I was struck by a plot theme in some of the early episodes that I think relates to a potent reality of the human experience. The episodes would center on Andy and his effort to teach his son Opie a life lesson such as honesty, and then later in the show Opie would innocently call Andy out on the same lesson in a conflict that Andy was dealing with. Andy would then try to explain to Opie that it was different because he was an adult and slowly but surely Andy realized that it wasn’t any different and that the principle was the same. For Andy, he believed that what was true for Opie the child wasn’t relevant to Andy the adult. This was a belief that was outside of Andy’s awareness until Opie called Andy on it and brought it to the forefront of Andy’s thinking.

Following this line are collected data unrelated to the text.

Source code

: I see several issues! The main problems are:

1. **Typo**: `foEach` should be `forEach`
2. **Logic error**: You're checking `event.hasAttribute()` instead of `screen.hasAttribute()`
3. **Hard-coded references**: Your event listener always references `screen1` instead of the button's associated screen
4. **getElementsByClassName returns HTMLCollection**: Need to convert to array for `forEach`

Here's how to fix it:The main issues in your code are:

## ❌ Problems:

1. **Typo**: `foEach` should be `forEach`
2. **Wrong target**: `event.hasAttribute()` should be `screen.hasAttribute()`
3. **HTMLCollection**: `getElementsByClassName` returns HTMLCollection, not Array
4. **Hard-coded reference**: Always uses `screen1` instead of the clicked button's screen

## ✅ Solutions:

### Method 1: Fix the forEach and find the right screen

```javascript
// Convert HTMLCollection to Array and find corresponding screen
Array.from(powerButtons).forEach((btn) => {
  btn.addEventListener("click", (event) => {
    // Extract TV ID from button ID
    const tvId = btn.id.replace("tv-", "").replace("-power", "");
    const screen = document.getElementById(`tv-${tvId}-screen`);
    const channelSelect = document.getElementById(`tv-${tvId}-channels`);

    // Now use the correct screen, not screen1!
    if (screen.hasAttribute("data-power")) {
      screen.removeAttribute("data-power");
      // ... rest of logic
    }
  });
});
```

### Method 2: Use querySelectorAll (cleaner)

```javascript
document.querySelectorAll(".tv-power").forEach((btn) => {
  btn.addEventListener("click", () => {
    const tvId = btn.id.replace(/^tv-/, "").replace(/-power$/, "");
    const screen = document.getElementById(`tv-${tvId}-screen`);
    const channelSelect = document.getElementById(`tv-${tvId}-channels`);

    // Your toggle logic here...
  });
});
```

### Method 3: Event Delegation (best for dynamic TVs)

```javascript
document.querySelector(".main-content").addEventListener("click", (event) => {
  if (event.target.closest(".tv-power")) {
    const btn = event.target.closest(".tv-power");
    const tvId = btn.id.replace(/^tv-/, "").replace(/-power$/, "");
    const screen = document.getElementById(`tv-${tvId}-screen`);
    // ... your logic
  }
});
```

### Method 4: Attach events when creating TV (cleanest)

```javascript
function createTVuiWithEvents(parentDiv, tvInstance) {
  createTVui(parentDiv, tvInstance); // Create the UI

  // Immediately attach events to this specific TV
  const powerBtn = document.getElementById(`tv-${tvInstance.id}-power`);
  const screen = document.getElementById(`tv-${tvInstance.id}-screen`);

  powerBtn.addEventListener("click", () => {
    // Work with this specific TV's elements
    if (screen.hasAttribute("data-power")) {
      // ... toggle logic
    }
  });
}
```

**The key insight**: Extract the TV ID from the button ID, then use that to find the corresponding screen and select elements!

These scenes reminded me of a question that we must ask ourselves. What beliefs do we have about who we are and how we interact with the world around us? What truths hold authority in our lives and where did they come from? Did they come from our parents, a teacher, something a mean kid said on the playground in 4th grade…and are they really true?
A beautiful part of our job and the counseling experience, is to help our clients understand and identify what beliefs they have about themselves and their world and how these beliefs might be causing them to live dysfunctional and unhealthy lives. Part of our calling is to help clients replace lies with truth and shift to a biblical understanding of who they are and how living out of that experience can change their lives.